Selecting Markers

PicturedRocks current implements two categories of marker selection algorithms:
  • mutual information-based algorithms
  • 1-bit compressed sensing based algorithms

Mutual information

TODO: Explanation of how these work goes here.

Before running any mutual information based algorithms, we need a discretized version of the gene expression matrix, with a limited number of discrete values (because we do not make any assumptions about the distribution of gene expression). Such data is stored in picturedrocks.markers.InformationSet, but by default, we suggest using picturedrocks.markers.makeinfoset() to generate such an object after appropriate normalization

Iterative Feature Selection

All information-theoretic feature selection methods in PicturedRocks are greedy algorithms. In general, they implement the abstract class IterativeFeatureSelection class. See Supervised Feature Selection and Unsupervised Feature Selection for specific algorithms.

class picturedrocks.markers.mutualinformation.iterative.IterativeFeatureSelection(infoset)

Abstract Class for Iterative Feature Selection

add(ind)

Select specified feature

Parameters:ind (int) – Index of feature to select
autoselect(n_feats)

Auto select features

This automatically selects n_feats features greedily by selecting the feature with the highest score at each iteration.

Parameters:n_feats (int) – The number of features to select
remove(ind)

Remove specified feature

Parameters:ind (int) – Index of feature to remove

Supervised Feature Selection

class picturedrocks.markers.mutualinformation.iterative.MIM(infoset)
class picturedrocks.markers.mutualinformation.iterative.CIFE(infoset)
class picturedrocks.markers.mutualinformation.iterative.JMI(infoset)

Unsupervised Feature Selection

class picturedrocks.markers.mutualinformation.iterative.UniEntropy(infoset)
class picturedrocks.markers.mutualinformation.iterative.CIFEUnsup(infoset)

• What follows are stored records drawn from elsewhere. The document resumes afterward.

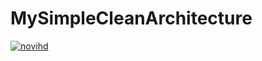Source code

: # MySimpleCleanArchitecture
[![novihd](https://circleci.com/gh/novihd/MySimpleCleanArchitecture.svg?style=svg)](https://circleci.com/gh/novihd/MySimpleCleanArchitecture)
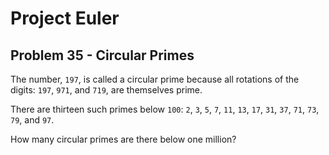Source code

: # Project Euler

## Problem 35 - Circular Primes

The number, `197`, is called a circular prime because all rotations of the digits: `197`, `971`, and `719`, are themselves prime.

There are thirteen such primes below `100`: `2`, `3`, `5`, `7`, `11`, `13`, `17`, `31`, `37`, `71`, `73`, `79`, and `97`.

How many circular primes are there below one million?
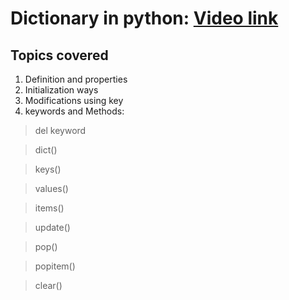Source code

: # Dictionary in python: [Video link](https://drive.google.com/file/d/187dqD0MBwXNcdl0nWf9g7qmAUAvx310b/view?usp=sharing) #
## Topics covered ##
1. Definition and properties
2. Initialization ways
3. Modifications using key
4. keywords and Methods:
>del keyword

>dict()

>keys()

>values()

>items()

>update()

>pop()

>popitem()

>clear()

Auxiliary Classes and Methods

class picturedrocks.markers.InformationSet(X, has_y=False)

Stores discrete gene expression matrix

Parameters:
  • X (numpy.ndarray) – a (num_obs, num_vars) shape array with dtype int
  • has_y (bool) – whether the array X has a target label column (a y column) as its last column
class picturedrocks.markers.SparseInformationSet(X, y=None)

Stores sparse discrete gene expression matrix

Parameters:
  • X (scipy.sparse.csc_matrix) – a (num_obs, num_vars) shape matrix with dtype int
  • has_y (bool) – whether the array X has a target label column (a y column) as its last column
picturedrocks.markers.makeinfoset(adata, include_y, k=5)

Discretize data and make a Sparse InformationSet object

Parameters:
  • adata (anndata.AnnData) – The data to discretize. By default data is discretized as round(log2(X + 1)).
  • include_y (bool) – Determines if the y (cluster label) column in included in the InformationSet object
Returns:

An object that can be used to perform information theoretic calculations.

Return type:

SparseInformationSet

Interactive Marker Selection

class picturedrocks.markers.interactive.InteractiveMarkerSelection(adata, feature_selection, disp_genes=10, connected=True, show_cells=True, show_genes=True, dim_red='tsne')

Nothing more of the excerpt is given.